Maps of 30 regions used for the ocean interior inversions (1–30 separated by thin lines) and 21 regions after aggregation of adjacent regions within individual basins (colored). Thick dashed lines indicate the large regions used to compare inverse fluxes on Fig. 4

Basis functions (\(A_i\)) for the MOM models are identical to those used by Jacobson et al. (2007). The MITgcm-2.8 and MITgcm-ECCO basis functions were computed using the Transport Matrix Method (TMM), a numerical scheme for fast, “offline” simulation of passive tracers using circulations derived from ocean general circulation models as sparse “transport matrices” (TMs) (Khatiwala et al. 2005; Khatiwala 2007). For MITgcm-2.8, monthly mean TMs from an equilibrium run of the model were used to compute the basis functions, whereas for MITgcm-ECCO, monthly mean TMs representing a climatology over the 1992–2004 assimilation period were used. The TMM code and transport matrices used for these simulations are freely available from github.com/samarkhatiwala/tmm.
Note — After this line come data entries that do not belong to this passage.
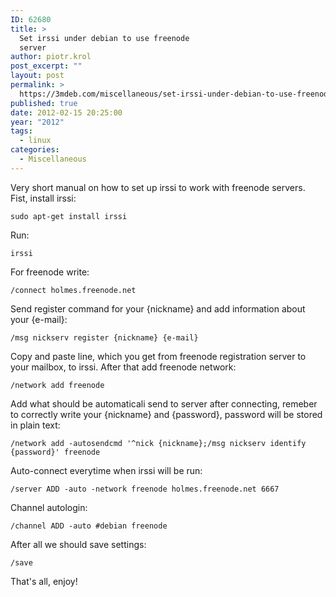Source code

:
 ```yaml
---
ID: 62680
title: >
  Set irssi under debian to use freenode
  server
author: piotr.krol
post_excerpt: ""
layout: post
permalink: >
  https://3mdeb.com/miscellaneous/set-irssi-under-debian-to-use-freenode-server/
published: true
date: 2012-02-15 20:25:00
year: "2012"
tags:
  - linux
categories:
  - Miscellaneous
---
```

Very short manual on how to set up irssi to work with freenode servers.  
Fist, install irssi:  

    sudo apt-get install irssi

Run:  

    irssi

For freenode write:  

    /connect holmes.freenode.net

Send register command for your {nickname} and add information about your {e-mail}:  

    /msg nickserv register {nickname} {e-mail}

Copy and paste line, which you get from freenode registration server to your
mailbox, to irssi. After that add freenode network:  

    /network add freenode

Add what should be automaticali send to server after connecting, remeber to
correctly write your {nickname} and {password}, password will be stored in plain
text:  

    /network add -autosendcmd '^nick {nickname};/msg nickserv identify {password}' freenode

Auto-connect everytime when irssi will be run:  

    /server ADD -auto -network freenode holmes.freenode.net 6667

Channel autologin:  

    /channel ADD -auto #debian freenode

After all we should save settings:  

    /save

That's all, enjoy!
air–sea fluxes were estimated for the 30 regions but the result usually displayed large covariance between adjacent regions (e.g. regions 13 to 15 in the North Pacific or regions 9, 25 and 30 in the subpolar Southern Ocean) showing that these fluxes estimates are not independent. To avoid this type of underdetermination, we aggregated the 30 original fluxes into 21 regional fluxes (Fig. 11). Differences between the method used in this study and previous studies are highlighted in Table 6. Results for those 21 regions are detailed in Tables 7, 8, 9 and 10. We performed a first set of inversions without constraining the balance of the total flux. We found that this method resulted in only relatively small imbalances in the predicted fluxes (for example \(-\)0.1 to 0.1 PgC y\(^{-1}\) for CO\(_{2pi}\) and 30–50 Tmol year\(^{-1}\) for O\(_2\)), which gives us confidence that this technique is able to capture large scale regional gradients.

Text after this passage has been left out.